- _Extracted information_
-- Opening Marker --

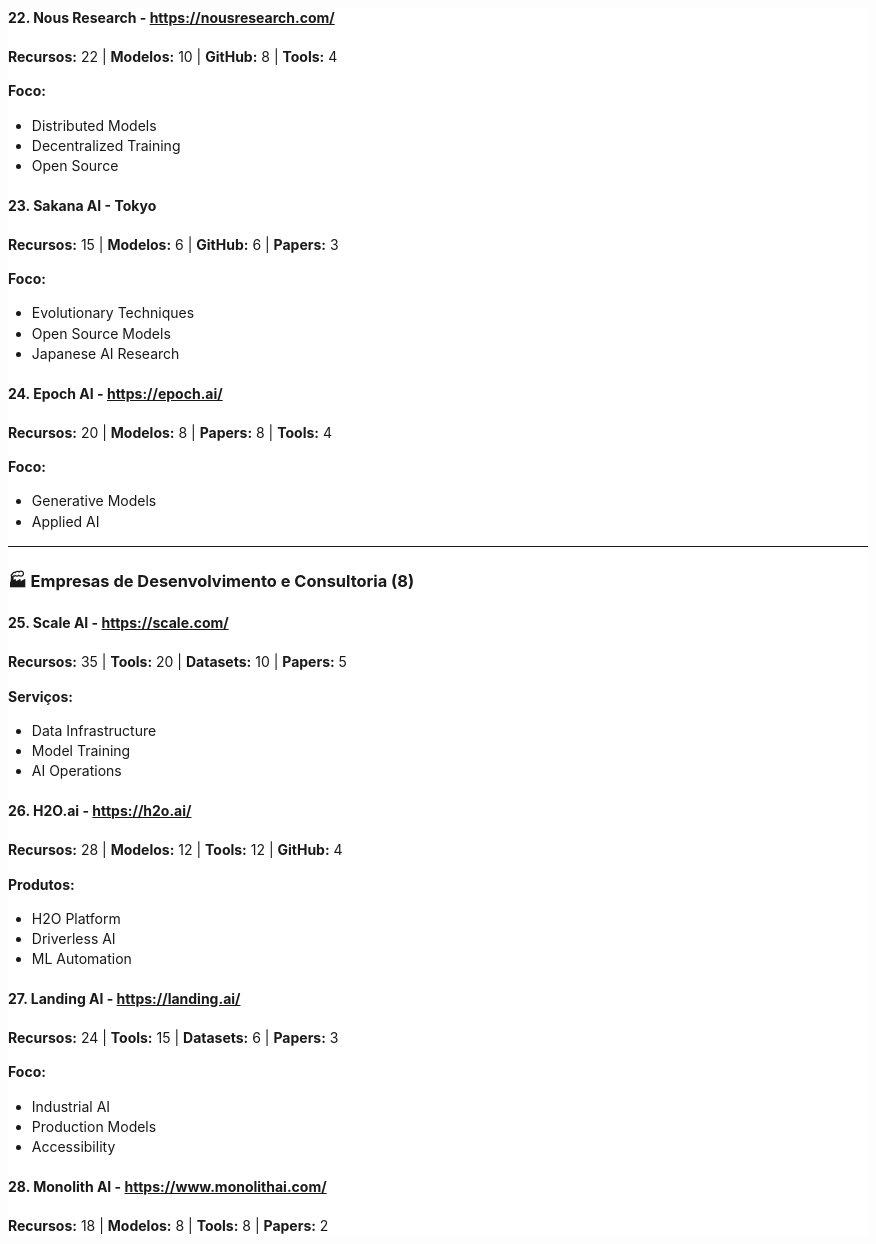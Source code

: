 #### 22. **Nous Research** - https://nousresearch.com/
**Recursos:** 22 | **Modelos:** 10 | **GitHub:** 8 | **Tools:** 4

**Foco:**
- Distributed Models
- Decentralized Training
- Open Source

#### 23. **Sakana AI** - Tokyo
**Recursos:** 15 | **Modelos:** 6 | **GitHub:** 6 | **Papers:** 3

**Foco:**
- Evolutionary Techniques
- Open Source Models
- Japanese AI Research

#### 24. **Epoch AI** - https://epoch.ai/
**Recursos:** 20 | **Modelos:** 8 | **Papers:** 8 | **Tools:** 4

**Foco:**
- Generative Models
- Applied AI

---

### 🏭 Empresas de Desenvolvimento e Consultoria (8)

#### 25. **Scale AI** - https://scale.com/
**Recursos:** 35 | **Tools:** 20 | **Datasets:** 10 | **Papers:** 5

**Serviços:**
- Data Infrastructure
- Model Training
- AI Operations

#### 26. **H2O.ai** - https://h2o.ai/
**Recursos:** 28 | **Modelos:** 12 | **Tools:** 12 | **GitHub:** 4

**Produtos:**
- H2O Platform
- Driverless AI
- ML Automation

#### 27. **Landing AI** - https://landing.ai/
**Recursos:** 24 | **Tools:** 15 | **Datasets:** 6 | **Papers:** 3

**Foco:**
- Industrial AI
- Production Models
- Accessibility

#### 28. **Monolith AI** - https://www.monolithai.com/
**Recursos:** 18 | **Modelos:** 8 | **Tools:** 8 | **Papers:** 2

-- Closing Marker --

- _Problem to solve_
From the line holding "#### 26. **H2O.ai** - https://h2o.ai/" to the last line of the records, quote each line exactly and add nothing.

- _Result for this task_
#### 26. **H2O.ai** - https://h2o.ai/
**Recursos:** 28 | **Modelos:** 12 | **Tools:** 12 | **GitHub:** 4

**Produtos:**
- H2O Platform
- Driverless AI
- ML Automation

#### 27. **Landing AI** - https://landing.ai/
**Recursos:** 24 | **Tools:** 15 | **Datasets:** 6 | **Papers:** 3

**Foco:**
- Industrial AI
- Production Models
- Accessibility

#### 28. **Monolith AI** - https://www.monolithai.com/
**Recursos:** 18 | **Modelos:** 8 | **Tools:** 8 | **Papers:** 2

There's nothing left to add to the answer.